Dear Mr. Weitz and Mr. Wender:
We were recently heartened to learn that, as of September 30, 2019, Carleton no longer holds any direct public equity stocks in fossil fuel companies.
This marks a significant change in Carleton’s portfolio. Five years ago, Carleton was directly invested in nine major fossil fuel companies, and only one remained on the list in June 2019. We urge the Board of Trustees and its Investment Committee to continue down this encouraging path, taking further steps to distance the College from similar investments, including:
- A commitment not to reinvest in direct fossil fuel holdings.
- A plan for analyzing the fossil fuel holdings in Carleton’s commingled funds and divesting from as many as possible, as quickly as possible.
We have long believed that remaining invested in the world’s biggest fossil fuel companies is both fiscally irresponsible and ethically indefensible. It is also a betrayal of Carleton’s mission statement. To stay beneath the warming limit set by the Paris Agreement of two degrees Celsius, 80 percent of the world’s fossil fuel reserves must be left in the ground. Supporting major fossil fuel companies is at odds with the College’s mission to prepare its students for “lives of learning that are broadly rewarding, professionally satisfying, and of service to humanity.”
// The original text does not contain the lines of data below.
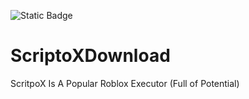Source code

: ![Static Badge](https://img.shields.io/badge/Downloads-0-orange)

# ScriptoXDownload
ScritpoX Is A Popular Roblox Executor
(Full of Potential)
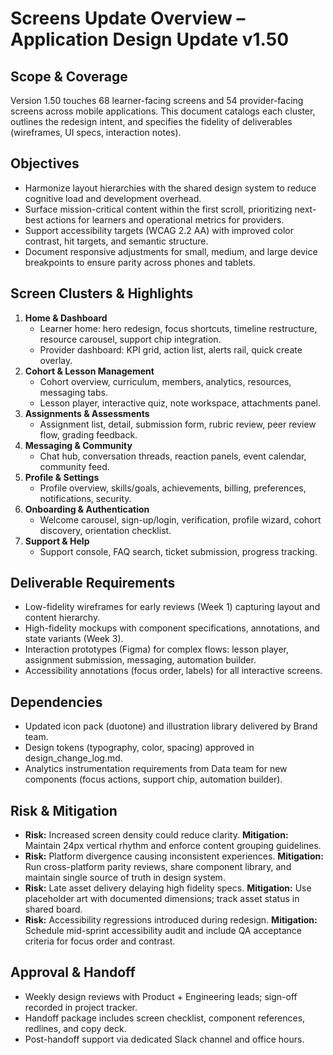# Screens Update Overview – Application Design Update v1.50

## Scope & Coverage
Version 1.50 touches 68 learner-facing screens and 54 provider-facing screens across mobile applications. This document catalogs each cluster, outlines the redesign intent, and specifies the fidelity of deliverables (wireframes, UI specs, interaction notes).

## Objectives
- Harmonize layout hierarchies with the shared design system to reduce cognitive load and development overhead.
- Surface mission-critical content within the first scroll, prioritizing next-best actions for learners and operational metrics for providers.
- Support accessibility targets (WCAG 2.2 AA) with improved color contrast, hit targets, and semantic structure.
- Document responsive adjustments for small, medium, and large device breakpoints to ensure parity across phones and tablets.

## Screen Clusters & Highlights
1. **Home & Dashboard**
   - Learner home: hero redesign, focus shortcuts, timeline restructure, resource carousel, support chip integration.
   - Provider dashboard: KPI grid, action list, alerts rail, quick create overlay.
2. **Cohort & Lesson Management**
   - Cohort overview, curriculum, members, analytics, resources, messaging tabs.
   - Lesson player, interactive quiz, note workspace, attachments panel.
3. **Assignments & Assessments**
   - Assignment list, detail, submission form, rubric review, peer review flow, grading feedback.
4. **Messaging & Community**
   - Chat hub, conversation threads, reaction panels, event calendar, community feed.
5. **Profile & Settings**
   - Profile overview, skills/goals, achievements, billing, preferences, notifications, security.
6. **Onboarding & Authentication**
   - Welcome carousel, sign-up/login, verification, profile wizard, cohort discovery, orientation checklist.
7. **Support & Help**
   - Support console, FAQ search, ticket submission, progress tracking.

## Deliverable Requirements
- Low-fidelity wireframes for early reviews (Week 1) capturing layout and content hierarchy.
- High-fidelity mockups with component specifications, annotations, and state variants (Week 3).
- Interaction prototypes (Figma) for complex flows: lesson player, assignment submission, messaging, automation builder.
- Accessibility annotations (focus order, labels) for all interactive screens.

## Dependencies
- Updated icon pack (duotone) and illustration library delivered by Brand team.
- Design tokens (typography, color, spacing) approved in design_change_log.md.
- Analytics instrumentation requirements from Data team for new components (focus actions, support chip, automation builder).

## Risk & Mitigation
- **Risk:** Increased screen density could reduce clarity. **Mitigation:** Maintain 24px vertical rhythm and enforce content grouping guidelines.
- **Risk:** Platform divergence causing inconsistent experiences. **Mitigation:** Run cross-platform parity reviews, share component library, and maintain single source of truth in design system.
- **Risk:** Late asset delivery delaying high fidelity specs. **Mitigation:** Use placeholder art with documented dimensions; track asset status in shared board.
- **Risk:** Accessibility regressions introduced during redesign. **Mitigation:** Schedule mid-sprint accessibility audit and include QA acceptance criteria for focus order and contrast.

## Approval & Handoff
- Weekly design reviews with Product + Engineering leads; sign-off recorded in project tracker.
- Handoff package includes screen checklist, component references, redlines, and copy deck.
- Post-handoff support via dedicated Slack channel and office hours.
Such future lives are threatened by an ongoing, increasingly severe climate crisis—especially those of Carleton’s most economically vulnerable students.
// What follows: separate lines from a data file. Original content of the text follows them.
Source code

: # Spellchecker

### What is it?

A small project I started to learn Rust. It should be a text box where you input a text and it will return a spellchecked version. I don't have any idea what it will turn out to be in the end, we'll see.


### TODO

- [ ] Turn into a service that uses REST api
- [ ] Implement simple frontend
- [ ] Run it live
As you know, there is widespread support in the Carleton community for divesting the endowment from fossil fuels. Over a thousand students signed a divestment petition and 75 faculty members submitted a letter arguing in favor of divestment. So far there are over 1600 names, including over 1500 living alumni from 68 classes, on the alumni Divest Carleton petition.
Several peer colleges, including Whitman College, Middlebury College and Smith College, have recently decided to divest their endowments from fossil fuels. If Carleton wishes to preserve its “long-standing reputation for leadership in environmental initiatives,” as described by President Poskanzer in the 2011 Climate Action Plan, it is time to take explicit responsibility for the impact of its financial resources. It is time to permanently and fully divest the endowment from fossil fuels.
We hope to hear your response to the Divest Carleton movement soon.
Rebecca Hahn, on behalf of the alumni of Divest Carleton
Tuomas Sivula, on behalf of the students of Divest Carleton
I whole-heartedly and enthusiastically support this choice. I agree that it is neither fiscally responsible nor ethically defensible for the college to continue to invest in fossil fuels. To continue to do so would indeed make us part of the problem, and not part of the solution. Thank you for your hard work in making this happen.